In the past two weeks, Garner’s relatives, backed by many of the city’s elected officials, have threatened to shut down the city if de Blasio does not fire Pantaleo. The mayor has not pushed the police commissioner to do so, saying that state law and city rules prevent him from firing the officer or overriding a commissioner’s decision.
The videos of the chokehold were key pieces of evidence at Pantaleo’s disciplinary trial. Police union lawyers argued that he had used an authorized takedown tactic to subdue Garner, who they said was resisting a lawful arrest. Supervisors had ordered Pantaleo and his partner, Justin Damico, to arrest Garner for selling loose, untaxed cigarettes, which is illegal in New York.

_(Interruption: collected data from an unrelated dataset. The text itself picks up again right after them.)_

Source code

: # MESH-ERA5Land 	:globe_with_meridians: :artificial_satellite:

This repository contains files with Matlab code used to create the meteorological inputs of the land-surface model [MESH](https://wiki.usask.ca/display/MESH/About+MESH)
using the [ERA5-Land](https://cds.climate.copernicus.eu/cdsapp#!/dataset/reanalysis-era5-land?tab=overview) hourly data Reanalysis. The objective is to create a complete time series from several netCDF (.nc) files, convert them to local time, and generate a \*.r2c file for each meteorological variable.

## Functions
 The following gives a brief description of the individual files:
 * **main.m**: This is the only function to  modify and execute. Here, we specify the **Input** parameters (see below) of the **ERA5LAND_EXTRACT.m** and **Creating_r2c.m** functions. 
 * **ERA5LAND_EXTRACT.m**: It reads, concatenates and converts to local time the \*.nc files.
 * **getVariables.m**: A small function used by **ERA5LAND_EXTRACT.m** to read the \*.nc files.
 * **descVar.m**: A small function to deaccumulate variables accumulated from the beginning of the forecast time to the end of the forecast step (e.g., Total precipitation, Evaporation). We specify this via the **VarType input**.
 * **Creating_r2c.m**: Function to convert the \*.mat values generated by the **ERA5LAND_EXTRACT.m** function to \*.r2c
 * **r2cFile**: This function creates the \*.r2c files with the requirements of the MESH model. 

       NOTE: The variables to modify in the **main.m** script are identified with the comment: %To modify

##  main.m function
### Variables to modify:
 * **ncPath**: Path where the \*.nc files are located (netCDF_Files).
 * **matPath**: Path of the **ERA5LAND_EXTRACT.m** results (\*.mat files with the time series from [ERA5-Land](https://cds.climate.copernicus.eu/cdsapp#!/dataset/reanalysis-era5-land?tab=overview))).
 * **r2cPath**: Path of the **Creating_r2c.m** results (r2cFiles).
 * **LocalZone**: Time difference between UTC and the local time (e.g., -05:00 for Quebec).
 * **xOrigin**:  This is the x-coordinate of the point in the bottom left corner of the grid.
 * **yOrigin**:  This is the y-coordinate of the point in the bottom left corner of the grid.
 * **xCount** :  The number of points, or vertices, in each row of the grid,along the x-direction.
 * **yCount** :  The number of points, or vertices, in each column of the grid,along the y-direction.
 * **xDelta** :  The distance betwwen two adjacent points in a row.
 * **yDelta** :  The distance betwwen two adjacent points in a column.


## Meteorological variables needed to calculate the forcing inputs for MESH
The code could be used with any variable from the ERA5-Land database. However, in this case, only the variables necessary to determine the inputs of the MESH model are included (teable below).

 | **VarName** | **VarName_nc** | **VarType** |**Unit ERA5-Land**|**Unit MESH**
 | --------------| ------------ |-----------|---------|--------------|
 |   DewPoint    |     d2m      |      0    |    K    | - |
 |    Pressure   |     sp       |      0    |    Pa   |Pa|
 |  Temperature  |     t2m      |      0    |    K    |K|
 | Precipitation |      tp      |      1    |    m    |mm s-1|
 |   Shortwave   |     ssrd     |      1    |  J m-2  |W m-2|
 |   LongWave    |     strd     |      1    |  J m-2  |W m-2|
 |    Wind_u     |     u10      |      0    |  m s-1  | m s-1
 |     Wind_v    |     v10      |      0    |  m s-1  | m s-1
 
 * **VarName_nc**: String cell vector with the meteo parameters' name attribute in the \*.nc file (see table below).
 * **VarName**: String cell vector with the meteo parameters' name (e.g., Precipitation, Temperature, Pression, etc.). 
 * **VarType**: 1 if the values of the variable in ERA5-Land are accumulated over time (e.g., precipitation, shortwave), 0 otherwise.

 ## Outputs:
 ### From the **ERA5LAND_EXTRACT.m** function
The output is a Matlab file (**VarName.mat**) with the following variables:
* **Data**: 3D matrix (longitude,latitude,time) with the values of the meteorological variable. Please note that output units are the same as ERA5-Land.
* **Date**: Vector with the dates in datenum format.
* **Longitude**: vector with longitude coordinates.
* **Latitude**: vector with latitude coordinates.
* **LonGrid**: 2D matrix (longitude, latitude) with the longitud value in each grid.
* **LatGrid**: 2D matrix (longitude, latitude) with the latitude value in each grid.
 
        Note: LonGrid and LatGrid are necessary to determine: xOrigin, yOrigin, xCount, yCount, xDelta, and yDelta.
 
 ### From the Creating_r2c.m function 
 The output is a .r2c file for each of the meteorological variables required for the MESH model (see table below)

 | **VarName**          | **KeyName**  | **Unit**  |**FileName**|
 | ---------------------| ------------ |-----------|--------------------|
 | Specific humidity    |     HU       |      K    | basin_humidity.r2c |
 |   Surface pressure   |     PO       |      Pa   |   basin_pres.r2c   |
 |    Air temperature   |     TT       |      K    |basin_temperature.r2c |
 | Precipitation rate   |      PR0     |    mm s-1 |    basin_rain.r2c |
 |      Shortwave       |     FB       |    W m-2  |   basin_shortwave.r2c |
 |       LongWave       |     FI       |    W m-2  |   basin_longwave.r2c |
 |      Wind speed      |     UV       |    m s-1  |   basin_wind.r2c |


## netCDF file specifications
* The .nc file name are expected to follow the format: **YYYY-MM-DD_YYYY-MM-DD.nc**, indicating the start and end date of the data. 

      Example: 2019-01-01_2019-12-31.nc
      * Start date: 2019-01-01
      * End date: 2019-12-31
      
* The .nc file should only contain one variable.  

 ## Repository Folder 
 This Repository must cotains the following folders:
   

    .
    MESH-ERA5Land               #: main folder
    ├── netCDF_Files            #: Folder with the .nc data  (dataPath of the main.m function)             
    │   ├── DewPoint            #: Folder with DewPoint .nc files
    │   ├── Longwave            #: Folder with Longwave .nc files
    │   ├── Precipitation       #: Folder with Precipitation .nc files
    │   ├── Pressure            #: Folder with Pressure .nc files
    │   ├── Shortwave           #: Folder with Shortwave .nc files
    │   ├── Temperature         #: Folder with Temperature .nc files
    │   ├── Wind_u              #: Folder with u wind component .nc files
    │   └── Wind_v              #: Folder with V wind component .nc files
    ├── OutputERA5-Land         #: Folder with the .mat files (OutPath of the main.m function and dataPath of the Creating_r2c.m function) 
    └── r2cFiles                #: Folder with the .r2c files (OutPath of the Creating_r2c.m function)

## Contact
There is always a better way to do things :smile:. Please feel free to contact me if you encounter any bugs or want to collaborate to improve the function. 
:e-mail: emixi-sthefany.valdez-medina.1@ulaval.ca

The pair were among at least 12 officers who failed to render aid to Garner as he was being held on the ground or later omitted the use of force from official reports, Garner’s family has said.
Garner’s mother, Gwenn Carr, said Friday that those officers should also be held accountable for her son’s death and said the department should schedule a trial date for Sgt. Kizzy Adonis, one of the first supervisors to arrive at the scene in 2014.
“I will continue to fight — and I’m asking everyone who supports me in NYC and around the country to continue to fight — until there is accountability for Eric and for all New Yorkers, and until Pantaleo and all of these officers who engaged in misconduct related to Eric’s murder have been fired from the NYPD,” Carr said in a statement.
Carr called for the department to fire Damico and Lt. Christopher Bannon, who supervised the two officers. In text messages to a supervisor at the time, Bannon had called Garner’s death “not a big deal.”
Prosecutors from the Civilian Complaint Review Board, a city agency that investigates police misconduct accusations, presented evidence that Pantaleo performed a takedown technique that he had not been trained to use. When it went wrong, instead of letting go, he clasped his hands to secure his grip around Garner’s neck, they said.
The prosecutors, Suzanne O’Hare and Jonathan Fogel, said that Garner was trying to talk the officers out of arresting him, just as he had done two weeks earlier with Damico.
Davie said the evidence prosecutors had brought forward at the departmental trial, which took place at Police Headquarters in lower Manhattan, “was more than sufficient to prove Pantaleo unfit to serve.”
The proceedings had been delayed in deference to the federal investigation until last summer, after federal prosecutors said their case had stalled.
After Garner’s death, the Police Department retrained officers on de-escalation tactics, adopted a body-camera program and revised its use-of-force policy. But officials also loosened the ban on chokeholds in 2016 to allow officers to use them in extraordinary circumstances.
Since O’Neill became police commissioner in 2016, no officer has been fired for using a chokehold. Many city leaders have applauded his efforts to build trust with black and Latino communities alienated by aggressive policing practices but also say he falls short when it comes to disciplining officers who abuse civilians.